Julie Smith [:And so how do you think you were effectively able to build your team? I think sometimes entrepreneurs struggle with delegation, and some of those items control. So how do you think you were able to build a team where you feel really comfortable taking that step back and kind of finding a different passion?
Mike Jesowshek [:Yeah, that was so tough for me. My first couple of hires were very bad and not bad as employees. They were bad hires for me because I wasn't ready for employees yet. They probably look at me and be like, man, I'm not working for you, because I expected them to replace me. I expected them to talk, do everything just as I did so that our clients just had a seamless transition, like whether I'm talking to Mike or whether I'm talking to employee XYZ, I'm having the same experience. And it took me a little bit to realize that's never.

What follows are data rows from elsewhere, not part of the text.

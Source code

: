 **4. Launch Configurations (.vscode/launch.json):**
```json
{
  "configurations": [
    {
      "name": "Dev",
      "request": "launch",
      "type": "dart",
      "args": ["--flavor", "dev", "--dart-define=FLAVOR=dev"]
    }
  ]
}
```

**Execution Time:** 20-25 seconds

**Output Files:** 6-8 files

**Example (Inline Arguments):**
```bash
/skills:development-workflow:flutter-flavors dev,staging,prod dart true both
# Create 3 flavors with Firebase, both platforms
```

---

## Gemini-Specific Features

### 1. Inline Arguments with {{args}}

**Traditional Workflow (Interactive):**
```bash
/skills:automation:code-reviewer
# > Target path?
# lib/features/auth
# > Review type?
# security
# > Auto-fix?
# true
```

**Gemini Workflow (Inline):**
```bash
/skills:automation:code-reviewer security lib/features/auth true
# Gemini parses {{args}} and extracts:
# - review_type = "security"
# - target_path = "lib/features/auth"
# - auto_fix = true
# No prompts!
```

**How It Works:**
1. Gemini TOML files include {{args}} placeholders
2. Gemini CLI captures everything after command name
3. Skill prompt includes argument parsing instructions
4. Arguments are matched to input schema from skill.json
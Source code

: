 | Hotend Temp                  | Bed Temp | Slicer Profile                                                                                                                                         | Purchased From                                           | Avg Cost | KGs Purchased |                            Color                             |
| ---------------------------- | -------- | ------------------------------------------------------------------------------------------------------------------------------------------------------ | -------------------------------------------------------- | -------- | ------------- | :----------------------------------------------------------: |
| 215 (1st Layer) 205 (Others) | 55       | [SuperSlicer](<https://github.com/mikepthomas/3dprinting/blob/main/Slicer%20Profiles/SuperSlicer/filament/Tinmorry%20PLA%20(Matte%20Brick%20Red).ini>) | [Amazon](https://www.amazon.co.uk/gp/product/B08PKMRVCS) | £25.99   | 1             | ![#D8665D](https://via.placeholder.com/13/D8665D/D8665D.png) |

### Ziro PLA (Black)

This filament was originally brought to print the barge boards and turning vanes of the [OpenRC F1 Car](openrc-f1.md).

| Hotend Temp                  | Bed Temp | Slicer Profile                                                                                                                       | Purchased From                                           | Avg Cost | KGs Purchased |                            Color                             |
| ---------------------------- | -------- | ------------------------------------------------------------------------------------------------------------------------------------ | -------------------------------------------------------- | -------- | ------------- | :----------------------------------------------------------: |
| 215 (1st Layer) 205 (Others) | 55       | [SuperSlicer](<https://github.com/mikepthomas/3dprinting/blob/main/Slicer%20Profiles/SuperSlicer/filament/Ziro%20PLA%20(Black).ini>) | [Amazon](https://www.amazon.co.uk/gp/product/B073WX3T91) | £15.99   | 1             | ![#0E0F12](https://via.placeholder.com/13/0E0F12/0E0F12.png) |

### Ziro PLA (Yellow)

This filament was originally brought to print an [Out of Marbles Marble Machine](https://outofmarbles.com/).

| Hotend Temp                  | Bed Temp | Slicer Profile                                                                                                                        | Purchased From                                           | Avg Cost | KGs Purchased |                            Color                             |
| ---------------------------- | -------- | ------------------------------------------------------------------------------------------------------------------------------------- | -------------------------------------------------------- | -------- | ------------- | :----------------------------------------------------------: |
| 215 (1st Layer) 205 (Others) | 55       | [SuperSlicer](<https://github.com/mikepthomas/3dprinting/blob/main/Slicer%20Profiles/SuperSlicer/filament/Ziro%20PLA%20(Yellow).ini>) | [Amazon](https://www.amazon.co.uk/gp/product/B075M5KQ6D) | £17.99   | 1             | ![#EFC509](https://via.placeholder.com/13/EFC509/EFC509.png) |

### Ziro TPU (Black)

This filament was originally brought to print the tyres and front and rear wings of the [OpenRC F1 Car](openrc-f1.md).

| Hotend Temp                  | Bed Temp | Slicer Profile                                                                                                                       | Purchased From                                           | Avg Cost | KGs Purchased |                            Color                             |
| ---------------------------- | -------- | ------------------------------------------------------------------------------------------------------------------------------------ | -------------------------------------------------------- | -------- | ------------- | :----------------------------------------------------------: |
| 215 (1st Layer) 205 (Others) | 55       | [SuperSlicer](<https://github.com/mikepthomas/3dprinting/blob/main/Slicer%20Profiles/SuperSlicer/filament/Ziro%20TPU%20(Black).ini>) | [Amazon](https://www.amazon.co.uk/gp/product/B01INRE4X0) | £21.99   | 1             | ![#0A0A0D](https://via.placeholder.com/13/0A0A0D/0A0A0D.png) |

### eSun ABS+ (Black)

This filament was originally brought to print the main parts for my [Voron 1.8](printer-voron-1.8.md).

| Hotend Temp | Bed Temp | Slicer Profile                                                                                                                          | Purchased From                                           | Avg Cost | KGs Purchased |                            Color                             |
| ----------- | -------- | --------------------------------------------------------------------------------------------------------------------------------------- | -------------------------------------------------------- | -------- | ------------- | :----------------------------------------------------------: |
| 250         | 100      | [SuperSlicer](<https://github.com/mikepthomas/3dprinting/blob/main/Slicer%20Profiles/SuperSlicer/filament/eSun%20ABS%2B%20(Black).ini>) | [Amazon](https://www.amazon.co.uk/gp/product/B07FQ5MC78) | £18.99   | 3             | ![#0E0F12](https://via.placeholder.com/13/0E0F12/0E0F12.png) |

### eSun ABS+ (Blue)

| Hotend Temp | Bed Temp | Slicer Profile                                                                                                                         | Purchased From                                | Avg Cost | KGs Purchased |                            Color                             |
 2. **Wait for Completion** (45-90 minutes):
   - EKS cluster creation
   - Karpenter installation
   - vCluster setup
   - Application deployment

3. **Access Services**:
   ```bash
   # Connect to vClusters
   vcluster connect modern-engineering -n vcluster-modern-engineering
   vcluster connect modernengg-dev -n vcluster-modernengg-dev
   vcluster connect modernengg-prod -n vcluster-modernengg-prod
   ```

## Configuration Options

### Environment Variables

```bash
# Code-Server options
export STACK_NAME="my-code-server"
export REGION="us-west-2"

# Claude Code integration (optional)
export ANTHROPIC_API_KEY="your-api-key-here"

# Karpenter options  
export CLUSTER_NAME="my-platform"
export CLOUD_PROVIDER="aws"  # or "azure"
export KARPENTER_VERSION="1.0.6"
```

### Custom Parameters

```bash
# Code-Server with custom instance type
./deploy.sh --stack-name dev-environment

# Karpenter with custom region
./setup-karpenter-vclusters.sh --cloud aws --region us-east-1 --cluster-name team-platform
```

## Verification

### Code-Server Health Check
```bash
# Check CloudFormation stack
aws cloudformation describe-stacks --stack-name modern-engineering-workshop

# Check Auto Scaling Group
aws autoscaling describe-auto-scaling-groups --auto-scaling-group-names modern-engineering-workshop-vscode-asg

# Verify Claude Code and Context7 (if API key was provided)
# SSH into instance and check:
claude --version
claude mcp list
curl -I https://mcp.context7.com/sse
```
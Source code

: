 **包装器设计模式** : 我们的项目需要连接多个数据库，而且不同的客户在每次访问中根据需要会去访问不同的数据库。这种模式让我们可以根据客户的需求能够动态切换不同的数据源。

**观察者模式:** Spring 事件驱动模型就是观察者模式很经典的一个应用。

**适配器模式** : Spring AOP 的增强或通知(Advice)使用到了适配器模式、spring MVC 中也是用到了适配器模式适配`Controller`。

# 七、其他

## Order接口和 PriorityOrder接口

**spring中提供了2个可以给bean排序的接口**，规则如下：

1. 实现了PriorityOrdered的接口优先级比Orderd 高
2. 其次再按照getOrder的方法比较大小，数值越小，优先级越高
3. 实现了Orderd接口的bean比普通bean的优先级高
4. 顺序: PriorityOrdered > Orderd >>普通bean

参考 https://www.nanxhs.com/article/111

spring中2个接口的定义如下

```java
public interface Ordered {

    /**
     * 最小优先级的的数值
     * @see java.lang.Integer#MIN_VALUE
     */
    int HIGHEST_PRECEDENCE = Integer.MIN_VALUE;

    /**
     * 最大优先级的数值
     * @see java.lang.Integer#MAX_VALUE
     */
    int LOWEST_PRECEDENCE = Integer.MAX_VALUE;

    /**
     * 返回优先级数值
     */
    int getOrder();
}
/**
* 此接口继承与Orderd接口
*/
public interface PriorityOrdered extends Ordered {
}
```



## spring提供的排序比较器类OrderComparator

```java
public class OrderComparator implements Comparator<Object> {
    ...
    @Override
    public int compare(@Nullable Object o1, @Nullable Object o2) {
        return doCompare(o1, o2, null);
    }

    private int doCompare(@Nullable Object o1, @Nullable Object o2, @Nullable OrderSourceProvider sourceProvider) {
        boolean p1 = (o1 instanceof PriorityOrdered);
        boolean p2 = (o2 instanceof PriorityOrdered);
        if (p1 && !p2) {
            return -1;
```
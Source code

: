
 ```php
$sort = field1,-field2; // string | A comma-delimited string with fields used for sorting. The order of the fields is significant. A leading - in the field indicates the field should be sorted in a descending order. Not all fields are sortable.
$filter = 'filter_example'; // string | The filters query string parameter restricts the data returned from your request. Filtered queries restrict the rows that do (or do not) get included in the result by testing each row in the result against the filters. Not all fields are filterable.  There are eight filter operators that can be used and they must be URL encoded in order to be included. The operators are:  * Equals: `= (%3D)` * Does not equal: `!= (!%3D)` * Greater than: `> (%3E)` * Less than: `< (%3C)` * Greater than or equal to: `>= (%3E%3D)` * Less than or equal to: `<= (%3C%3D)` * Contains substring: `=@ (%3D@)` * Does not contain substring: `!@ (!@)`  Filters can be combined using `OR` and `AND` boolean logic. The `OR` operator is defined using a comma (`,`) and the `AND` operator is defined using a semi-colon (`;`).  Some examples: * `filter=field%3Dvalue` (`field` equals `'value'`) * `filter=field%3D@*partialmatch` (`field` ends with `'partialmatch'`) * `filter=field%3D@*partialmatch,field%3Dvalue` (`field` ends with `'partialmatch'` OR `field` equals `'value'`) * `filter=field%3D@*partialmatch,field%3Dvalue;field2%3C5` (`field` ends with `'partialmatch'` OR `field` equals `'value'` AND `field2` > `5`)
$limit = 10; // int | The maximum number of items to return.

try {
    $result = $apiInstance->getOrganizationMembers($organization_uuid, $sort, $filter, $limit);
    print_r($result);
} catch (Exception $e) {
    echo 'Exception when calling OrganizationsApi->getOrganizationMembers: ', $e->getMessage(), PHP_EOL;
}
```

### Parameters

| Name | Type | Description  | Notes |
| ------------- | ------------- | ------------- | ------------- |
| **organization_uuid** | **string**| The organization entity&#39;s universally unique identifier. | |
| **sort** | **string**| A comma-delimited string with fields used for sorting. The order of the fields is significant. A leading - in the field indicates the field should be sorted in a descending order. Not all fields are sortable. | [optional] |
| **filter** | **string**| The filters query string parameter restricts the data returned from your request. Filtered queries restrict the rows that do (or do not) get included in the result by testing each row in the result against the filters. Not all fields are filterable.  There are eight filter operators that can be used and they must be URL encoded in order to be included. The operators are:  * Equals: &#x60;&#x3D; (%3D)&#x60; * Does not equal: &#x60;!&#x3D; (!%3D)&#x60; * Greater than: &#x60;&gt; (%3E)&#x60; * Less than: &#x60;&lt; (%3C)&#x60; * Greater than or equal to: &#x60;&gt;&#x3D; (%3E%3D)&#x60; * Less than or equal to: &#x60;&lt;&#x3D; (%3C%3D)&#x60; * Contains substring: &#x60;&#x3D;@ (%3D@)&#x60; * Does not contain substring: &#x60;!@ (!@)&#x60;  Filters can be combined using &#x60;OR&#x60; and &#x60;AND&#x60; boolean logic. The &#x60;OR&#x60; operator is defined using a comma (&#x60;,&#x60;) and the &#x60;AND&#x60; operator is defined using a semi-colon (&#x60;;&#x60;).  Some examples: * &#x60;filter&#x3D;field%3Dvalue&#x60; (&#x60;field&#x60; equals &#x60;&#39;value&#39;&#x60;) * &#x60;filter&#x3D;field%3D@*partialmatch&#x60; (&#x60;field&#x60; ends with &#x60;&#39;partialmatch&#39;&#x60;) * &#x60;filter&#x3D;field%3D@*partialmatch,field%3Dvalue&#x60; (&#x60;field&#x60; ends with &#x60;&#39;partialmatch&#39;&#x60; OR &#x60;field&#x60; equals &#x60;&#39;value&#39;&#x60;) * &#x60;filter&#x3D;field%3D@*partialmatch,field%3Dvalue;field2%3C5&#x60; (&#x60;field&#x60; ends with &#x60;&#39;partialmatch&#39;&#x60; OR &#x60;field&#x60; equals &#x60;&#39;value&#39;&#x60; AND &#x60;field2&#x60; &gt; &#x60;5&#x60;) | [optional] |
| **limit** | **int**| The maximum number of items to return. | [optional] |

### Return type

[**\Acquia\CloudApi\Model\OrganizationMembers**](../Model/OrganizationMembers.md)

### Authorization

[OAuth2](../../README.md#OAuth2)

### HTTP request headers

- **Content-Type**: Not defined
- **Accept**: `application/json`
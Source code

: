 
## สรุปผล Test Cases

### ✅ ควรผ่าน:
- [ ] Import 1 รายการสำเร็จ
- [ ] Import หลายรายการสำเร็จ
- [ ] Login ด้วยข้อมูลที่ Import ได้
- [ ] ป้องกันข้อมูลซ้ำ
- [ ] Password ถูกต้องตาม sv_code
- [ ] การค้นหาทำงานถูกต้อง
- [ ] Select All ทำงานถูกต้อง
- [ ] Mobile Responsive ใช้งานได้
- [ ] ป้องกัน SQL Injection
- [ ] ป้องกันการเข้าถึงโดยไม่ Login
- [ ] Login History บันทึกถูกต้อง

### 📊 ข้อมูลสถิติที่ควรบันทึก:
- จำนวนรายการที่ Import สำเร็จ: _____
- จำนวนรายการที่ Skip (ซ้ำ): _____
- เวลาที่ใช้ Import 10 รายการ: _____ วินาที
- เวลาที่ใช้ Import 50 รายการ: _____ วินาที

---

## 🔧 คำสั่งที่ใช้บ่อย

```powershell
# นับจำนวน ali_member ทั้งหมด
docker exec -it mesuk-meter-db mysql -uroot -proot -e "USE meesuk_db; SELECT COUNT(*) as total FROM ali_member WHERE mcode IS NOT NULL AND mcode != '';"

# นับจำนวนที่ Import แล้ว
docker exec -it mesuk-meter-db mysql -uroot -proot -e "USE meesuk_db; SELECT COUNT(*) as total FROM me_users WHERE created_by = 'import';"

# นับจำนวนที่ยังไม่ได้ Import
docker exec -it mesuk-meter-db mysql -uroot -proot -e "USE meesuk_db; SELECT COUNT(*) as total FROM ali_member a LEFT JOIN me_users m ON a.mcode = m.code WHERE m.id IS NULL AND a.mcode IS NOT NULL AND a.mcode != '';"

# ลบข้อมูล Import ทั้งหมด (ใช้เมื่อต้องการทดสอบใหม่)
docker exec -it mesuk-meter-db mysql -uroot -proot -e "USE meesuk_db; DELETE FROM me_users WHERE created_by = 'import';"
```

Going to happen. You're never going to have that. And I also realized that I don't want that. I don't want a bunch of mes in our company. I want people that are better than me or people that do things differently than me to bring refreshing ideas and different things that we can do better. And so I started to look at hiring and approached it in a different way. I would say, okay, if I do something at 100%, let's say I perform a tax consultation at 100%, I want to expect my employee to do it at 75%. And when I came in with that mindset, it was funny because the same employee was performing so much better. In my mindset, that employee probably was performing at 110, even though I was at 100. But they weren't doing it the way I did it. They weren't doing it the way they weren't a replica of me. And so to me, I didn't see it at that 110%. But when I started to take my expectations down a little bit and then I would evaluate kind of, where are clients going? How are these conversations going? I would jump into meetings. I'd see clients start to say, I don't need to talk to Mike. Let me talk to whoever else is handling that because they've had such a good experience there. Even though it's a different style, it's a different way of doing things that allowed me to really kind of understand and get that AHA moment of when we're hiring employees, it doesn't have to be a replica of me. We're looking for someone to bring new ideas, new style to it, and in a way that's going to help our business grow because they're bringing a different approach to the table than what I brought.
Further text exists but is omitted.